→ Exercise directions
Copy, with no pictures, the line that contains "- 08 Joueur | avec équipe [non-fonctionnel]" and each line after it down to the end of the entries below, exactly.

→ Data for review
'''
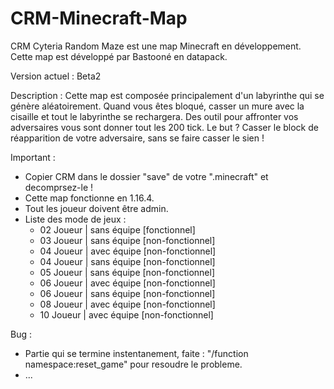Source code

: # CRM-Minecraft-Map
CRM Cyteria Random Maze est une map Minecraft en développement. Cette map est développé par Bastooné en datapack.

Version actuel : Beta2

Description : Cette map est composée principalement d'un labyrinthe qui se génère aléatoirement. Quand vous êtes bloqué, casser un mure avec la cisaille et tout le labyrinthe se rechargera. Des outil pour affronter vos adversaires vous sont donner tout les 200 tick. Le but ? Casser le block de réapparition de votre adversaire, sans se faire casser le sien !

Important :
* Copier CRM dans le dossier "save" de votre ".minecraft" et decomprsez-le !
* Cette map fonctionne en 1.16.4.
* Tout les joueur doivent être admin.
* Liste des mode de jeux :
  - 02 Joueur | sans équipe [fonctionnel]
  - 03 Joueur | sans équipe [non-fonctionnel]
  - 04 Joueur | avec équipe [non-fonctionnel]
  - 04 Joueur | sans équipe [non-fonctionnel]
  - 05 Joueur | sans équipe [non-fonctionnel]
  - 06 Joueur | avec équipe [non-fonctionnel]
  - 06 Joueur | sans équipe [non-fonctionnel]
  - 08 Joueur | avec équipe [non-fonctionnel]
  - 10 Joueur | avec équipe [non-fonctionnel]
  
Bug :
* Partie qui se termine instentanement, faite : "/function namespace:reset_game" pour resoudre le probleme.
* ...
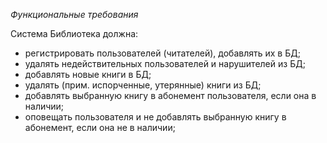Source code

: _Функциональные требования_

Система Библиотека должна:
+ регистрировать пользователей (читателей), добавлять их в БД;
+ удалять недействительных пользователей и нарушителей из БД;
+ добавлять новые книги в БД;
+ удалять (прим. испорченные, утерянные) книги из БД;
+ добавлять выбранную книгу в абонемент пользователя, если она в наличии;
+ оповещать пользователя и не добавлять выбранную книгу в абонемент, если она не в наличии;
'''
→ Response box
  - 08 Joueur | avec équipe [non-fonctionnel]
  - 10 Joueur | avec équipe [non-fonctionnel]
  
Bug :
* Partie qui se termine instentanement, faite : "/function namespace:reset_game" pour resoudre le probleme.
* ...
Source code

: _Функциональные требования_

Система Библиотека должна:
+ регистрировать пользователей (читателей), добавлять их в БД;
+ удалять недействительных пользователей и нарушителей из БД;
+ добавлять новые книги в БД;
+ удалять (прим. испорченные, утерянные) книги из БД;
+ добавлять выбранную книгу в абонемент пользователя, если она в наличии;
+ оповещать пользователя и не добавлять выбранную книгу в абонемент, если она не в наличии;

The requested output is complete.